What's the best piece of training advice you received?

Sage: The best pieces of advice came from marathon guru Jeff Galloway. At the top of the list was: Conserve your energy -- and that's exactly what I did while running with him on race day and using his run/walk method. I wanted to run at least the first mile, but he wanted to implement his strategy immediately, which was to run 40 seconds and walk 20 seconds each minute. So we compromised, and he let me run the first four minutes before switching to his strategy. I struggled with that ratio at first, but realized after a few miles that this was definitely going to work -- and it did. One of the other good pieces of advice was simple: Have fun! I had to let go of my competitive side for an hour or so and just enjoy the moment, enjoy meeting people on the course, enjoy the amazing Disney atmosphere (running through Magic Kingdom in particular was phenomenal) and enjoy the fact that all of my hard work was paying off. It was a blast, and yes, I am very proud that I accomplished something that I never thought I could accomplish.

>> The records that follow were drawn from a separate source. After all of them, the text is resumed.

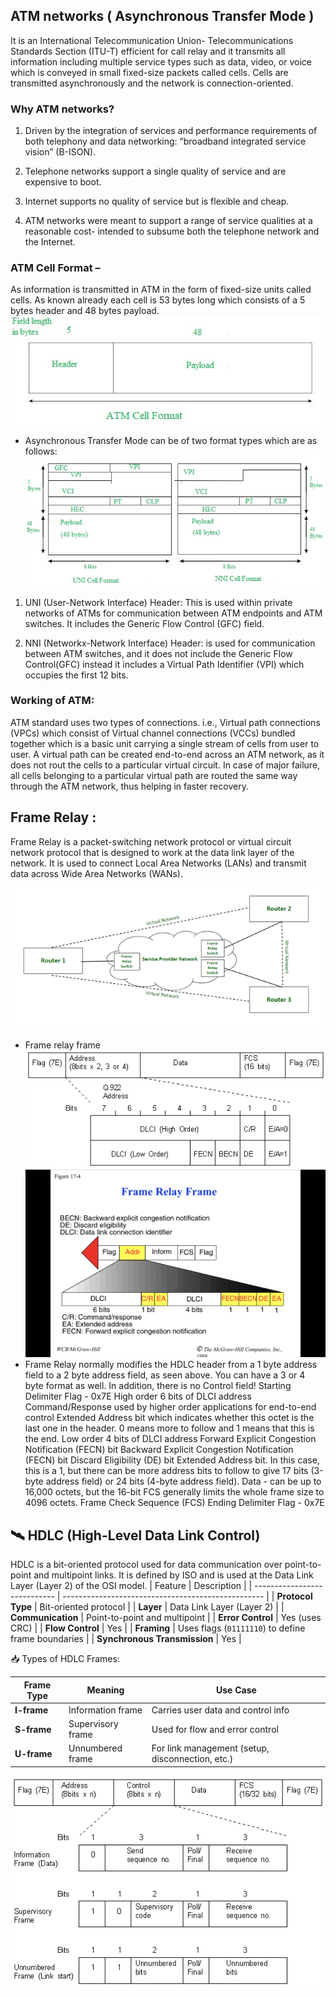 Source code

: ## ATM networks ( Asynchronous Transfer Mode )
It is an International Telecommunication Union- Telecommunications Standards Section (ITU-T) efficient for call relay and it transmits all information including multiple service types such as data, video, or voice which is conveyed in small fixed-size packets called cells. Cells are transmitted asynchronously and the network is connection-oriented. 


### Why ATM networks? 
1. Driven by the integration of services and performance requirements of both telephony and data networking: “broadband integrated service vision” (B-ISON). 
 
2. Telephone networks support a single quality of service and are expensive to boot. 
 
3. Internet supports no quality of service but is flexible and cheap. 
 
4. ATM networks were meant to support a range of service qualities at a reasonable cost- intended to subsume both the telephone network and the Internet. 

### ATM Cell Format – 
As information is transmitted in ATM in the form of fixed-size units called cells. As known already each cell is 53 bytes long which consists of a 5 bytes header and 48 bytes payload. 
![alt text](image.png)
 
- Asynchronous Transfer Mode can be of two format types which are as follows: 
![alt text](image-1.png)

1. UNI (User-Network Interface) Header: This is used within private networks of ATMs for communication between ATM endpoints and ATM switches. It includes the Generic Flow Control (GFC) field. 

1. NNI (Networkx-Network Interface) Header: is used for communication between ATM switches, and it does not include the Generic Flow Control(GFC) instead it includes a Virtual Path Identifier (VPI) which occupies the first 12 bits. 

### Working of ATM: 
ATM standard uses two types of connections. i.e., Virtual path connections (VPCs) which consist of Virtual channel connections (VCCs) bundled together which is a basic unit carrying a single stream of cells from user to user. A virtual path can be created end-to-end across an ATM network, as it does not rout the cells to a particular virtual circuit. In case of major failure, all cells belonging to a particular virtual path are routed the same way through the ATM network, thus helping in faster recovery. 

## Frame Relay :
Frame Relay is a packet-switching network protocol or virtual circuit network protocol that is designed to work at the data link layer of the network. It is used to connect Local Area Networks (LANs) and transmit data across Wide Area Networks (WANs).

![alt text](image-2.png)

- Frame relay frame 
 ![alt text](image-4.png)
 ![alt text](image-3.png)
- Frame Relay normally modifies the HDLC header from a 1 byte address field to a 2 byte address field, as seen above. You can have a 3 or 4 byte format as well. In addition, there is no Control field!
Starting Delimiter Flag - 0x7E
High order 6 bits of DLCI address
Command/Response used by higher order applications for end-to-end control
Extended Address bit which indicates whether this octet is the last one in the header. 0 means more to follow and 1 means that this is the end.
Low order 4 bits of DLCI address
Forward Explicit Congestion Notification (FECN) bit
Backward Explicit Congestion Notification (FECN) bit
Discard Eligibility (DE) bit
Extended Address bit. In this case, this is a 1, but there can be more address bits to follow to give 17 bits (3-byte address field) or 24 bits (4-byte address field).
Data - can be up to 16,000 octets, but the 16-bit FCS generally limits the whole frame size to 4096 octets.
Frame Check Sequence (FCS)
Ending Delimiter Flag - 0x7E

## 🛰️ HDLC (High-Level Data Link Control)
HDLC is a bit-oriented protocol used for data communication over point-to-point and multipoint links. It is defined by ISO and is used at the Data Link Layer (Layer 2) of the OSI model.
| Feature                      | Description                                        |
| ---------------------------- | -------------------------------------------------- |
| **Protocol Type**            | Bit-oriented protocol                              |
| **Layer**                    | Data Link Layer (Layer 2)                          |
| **Communication**            | Point-to-point and multipoint                      |
| **Error Control**            | Yes (uses CRC)                                     |
| **Flow Control**             | Yes                                                |
| **Framing**                  | Uses flags (`01111110`) to define frame boundaries |
| **Synchronous Transmission** | Yes                                                |

📥 Types of HDLC Frames:

| Frame Type  | Meaning           | Use Case                                         |
| ----------- | ----------------- | ------------------------------------------------ |
| **I-frame** | Information frame | Carries user data and control info               |
| **S-frame** | Supervisory frame | Used for flow and error control                  |
| **U-frame** | Unnumbered frame  | For link management (setup, disconnection, etc.) |


![alt text](image-5.png)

What was the most inspiring moment on the course?

Sage: The most inspiring moment on the course was when I passed a woman who had a picture of her son pinned to the back of her shirt. Her son was killed in Afghanistan and she was running the race in memory of him. I spoke with her briefly -- encouraging her to keep on running. It was humbling and inspiring at the same time. I come from a military background, so I am very sensitive to the sacrifices that our troops make for us, and seeing that mother out there running for her son was very emotional, and actually helped me finish strong.

What was the hardest point on the course for you?

Sage: The hardest point for me was the last mile. Although I ran alongside Jeff Galloway the entire race -- using his run/walk method -- he allowed me to do what I wanted the last 1 to 1.5 miles. So I decided to run it hard, and that last 0.8 of a mile was brutal. My knees were a bit sore at that point and I had a few small blisters on my toes, but I refused to slow down. I was close to a sprint for the last half-mile, and it really hurt but it also felt so good. The only reason I was able to pick it up so much during the end is because I listened to Jeff the whole way, which means I conserved energy and gradually got faster as the race went on. That competitive side of me really kicked in, too; I passed literally hundreds of runners that last mile, and it's all thanks to Jeff's method. Awesome. I'm sold!

What was the best costume worn by a runner?

Sage: There were thousands of creative, hysterical costumes, but I liked the men's costumes the best. Husbands, boyfriends, you name it -- they dressed up. Typically, they wore lots of pink. I saw several feather boas and a few tiaras on those brave gentlemen as well. They were quite the good sports -- what man wouldn't want to run with 15,000-plus gorgeous babes?!

Which song on your workout playlist helped get you through your training?

Sage: I didn't listen to much music during my training. Most of the time I tried to run during certain radio shows -- in particular, Colin Cowherd. He always makes me think about things, and I admit, I agree with so much of what he says! However, there were many times that I found myself arguing out loud with him while running on the trail in my town. It took me a bit to realize why people were looking at me like I was crazy!

Any desire to sign up for another race? A full marathon, perhaps?

Sage: YES! I am already in the process of researching other half marathons to run. As for a full marathon? No. Not now. Not later. Never. Ever. No.

Did your daughters steal your tiara yet?

Sage: My daughters actually "let me" keep my tiara. My 9-year-old said, "Mommy, you earned it!"